Rather than not enforce these deadlines for a comparable one year delay, the new draft guidance makes it clear that these deadlines will still be enforced for product that the manufacturer introduced into commerce with the new DSCSA product identifier before November 27, 2017. For example, as the FDA puts it for the enhanced verification requirements, “If a product has a product identifier, FDA expects manufacturers, and downstream trading partners to use it in verification” (see “Drug Verification: EU Vs US”).
Interestingly, this draft guidance would not affect the requirement for repackagers to apply a DSCSA product identifier to repackaged products by November 27, 2018. That deadline would still stand (for now at least) (see “Repackaging Drugs Under A Serialization Regulation”).
So now, according to the draft, enforcement or non-enforcement of subsequent deadlines on downstream trading partners will depend on whether or not the product without a DSCSA product identifier was first introduced into commerce by the manufacturer between November 27, 2017 and November 26, 2018. If it was, then the FDA will not enforce those specific downstream requirements. If the product was introduced into commerce after November 26, 2018 (or if the product has a DSCSA product identifier on it) then the full DSCSA requirements would be enforced. That means we need a way to identify exactly when a given product was first introduced into commerce by the manufacturer.
FDA proposes two ways to do that. One is to use the Transaction Information documents contained within the Transaction History to determine the date of first introduction into commerce by the manufacturer (see “DSCSA: Transaction Information” and “DSCSA: Transaction History”). The other is use non-DSCSA documentation that clearly describes the products and indicates when the manufacturer introduced them into commerce. These may include things like bills of lading, commercial invoices and shipping invoices, but could include other types not listed. Companies buying drugs after their DSCSA deadline would need to study these documents to determine if products that do not have a DSCSA product identifier on them would be in compliance. You might want to ask ahead of time so you don’t receive shipments containing non-compliant drugs.
How will all this impact “grandfathering” (see “Will Manufacturers Be Able To Grandfather Products In Their DC And 3PL?”)? Hard to say, but at least the FDA recognizes that things will now be more complex. The last section of the draft guidance indicates that the FDA intends to address that impact someday when they finally publish the mandated grandfathering guidance document. That will be interesting.
Why doesn’t the FDA just announce new deadlines for these sections of the DSCSA? Because the DSCSA is a law and the dates of each deadline contained within it were set by Congress (see “Will President Trump Eliminate The DSCSA?”). Only Congress can change the dates, but because the FDA is the agency that enforces this law, they can choose to enforce it selectively—particularly “[t]o minimize possible disruptions in the distribution of prescription drugs in the United States”.

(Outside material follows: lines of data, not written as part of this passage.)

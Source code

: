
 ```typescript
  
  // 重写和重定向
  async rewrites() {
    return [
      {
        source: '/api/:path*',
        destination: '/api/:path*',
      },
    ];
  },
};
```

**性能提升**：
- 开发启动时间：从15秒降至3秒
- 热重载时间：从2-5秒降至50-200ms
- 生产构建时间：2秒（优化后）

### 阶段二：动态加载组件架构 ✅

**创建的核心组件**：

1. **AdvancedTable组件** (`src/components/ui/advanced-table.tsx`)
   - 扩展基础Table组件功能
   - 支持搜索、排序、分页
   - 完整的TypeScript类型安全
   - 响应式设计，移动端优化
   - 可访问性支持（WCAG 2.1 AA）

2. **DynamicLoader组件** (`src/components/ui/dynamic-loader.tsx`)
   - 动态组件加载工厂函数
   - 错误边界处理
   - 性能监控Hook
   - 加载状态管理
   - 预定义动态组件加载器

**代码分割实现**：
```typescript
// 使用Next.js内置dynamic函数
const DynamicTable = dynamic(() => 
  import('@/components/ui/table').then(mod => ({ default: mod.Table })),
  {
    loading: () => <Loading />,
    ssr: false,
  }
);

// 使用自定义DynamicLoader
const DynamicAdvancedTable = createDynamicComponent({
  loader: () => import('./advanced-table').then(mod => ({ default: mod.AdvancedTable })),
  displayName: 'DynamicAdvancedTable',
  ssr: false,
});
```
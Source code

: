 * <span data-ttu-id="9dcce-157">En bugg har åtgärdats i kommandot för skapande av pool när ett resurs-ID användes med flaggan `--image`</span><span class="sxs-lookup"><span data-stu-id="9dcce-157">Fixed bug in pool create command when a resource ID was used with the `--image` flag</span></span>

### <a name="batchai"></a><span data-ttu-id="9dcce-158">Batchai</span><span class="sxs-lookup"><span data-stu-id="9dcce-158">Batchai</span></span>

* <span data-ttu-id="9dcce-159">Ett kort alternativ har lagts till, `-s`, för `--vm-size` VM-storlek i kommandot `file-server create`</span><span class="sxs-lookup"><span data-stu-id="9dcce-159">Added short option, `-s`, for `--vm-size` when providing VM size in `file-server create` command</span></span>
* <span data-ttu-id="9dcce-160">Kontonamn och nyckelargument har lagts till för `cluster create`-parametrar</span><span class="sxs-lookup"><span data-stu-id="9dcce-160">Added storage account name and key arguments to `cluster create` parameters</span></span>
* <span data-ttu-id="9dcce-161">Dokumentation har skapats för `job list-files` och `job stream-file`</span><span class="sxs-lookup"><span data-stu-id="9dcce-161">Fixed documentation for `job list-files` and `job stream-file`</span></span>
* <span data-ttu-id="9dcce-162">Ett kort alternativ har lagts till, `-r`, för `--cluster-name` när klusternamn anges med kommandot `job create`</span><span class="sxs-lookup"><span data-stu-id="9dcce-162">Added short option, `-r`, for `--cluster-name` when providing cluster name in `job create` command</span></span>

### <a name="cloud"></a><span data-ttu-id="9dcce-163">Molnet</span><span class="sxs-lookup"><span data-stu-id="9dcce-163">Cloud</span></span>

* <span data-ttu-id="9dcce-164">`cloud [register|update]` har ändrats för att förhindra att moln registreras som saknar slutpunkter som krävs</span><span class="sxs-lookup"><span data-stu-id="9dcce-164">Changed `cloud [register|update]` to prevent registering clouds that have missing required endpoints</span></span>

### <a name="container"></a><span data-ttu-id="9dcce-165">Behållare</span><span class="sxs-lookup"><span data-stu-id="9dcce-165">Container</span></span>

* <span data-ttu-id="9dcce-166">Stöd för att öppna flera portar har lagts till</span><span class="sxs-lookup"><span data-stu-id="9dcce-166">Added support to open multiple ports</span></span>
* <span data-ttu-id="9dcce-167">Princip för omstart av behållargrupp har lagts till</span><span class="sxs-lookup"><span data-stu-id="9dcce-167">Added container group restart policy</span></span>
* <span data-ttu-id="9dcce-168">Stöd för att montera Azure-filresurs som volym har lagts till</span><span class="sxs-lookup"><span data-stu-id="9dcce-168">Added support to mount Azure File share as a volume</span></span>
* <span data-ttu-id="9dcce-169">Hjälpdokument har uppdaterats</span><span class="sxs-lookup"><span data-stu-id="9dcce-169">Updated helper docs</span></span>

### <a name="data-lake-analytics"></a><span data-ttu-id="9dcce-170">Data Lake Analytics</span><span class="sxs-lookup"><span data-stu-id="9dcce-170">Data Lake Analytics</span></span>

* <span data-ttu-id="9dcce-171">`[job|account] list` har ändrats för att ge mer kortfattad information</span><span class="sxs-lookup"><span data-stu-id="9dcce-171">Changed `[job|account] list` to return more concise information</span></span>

There is a lot I haven’t covered in this brief look at the draft guidance. I’ll have more to say about it in the coming weeks. Make sure you read it and submit a comment so the FDA knows how you feel about it. Also, notice that this still isn’t one of the four guidance documents that were due back on November 27, 2015 (see “Who Is Being Harmed By Four Overdue FDA DSCSA Guidances?”), but maybe this indicates that some internal logjam has been broken. Maybe we’ll start seeing one DSCSA guidance each week. Still not holding my breath.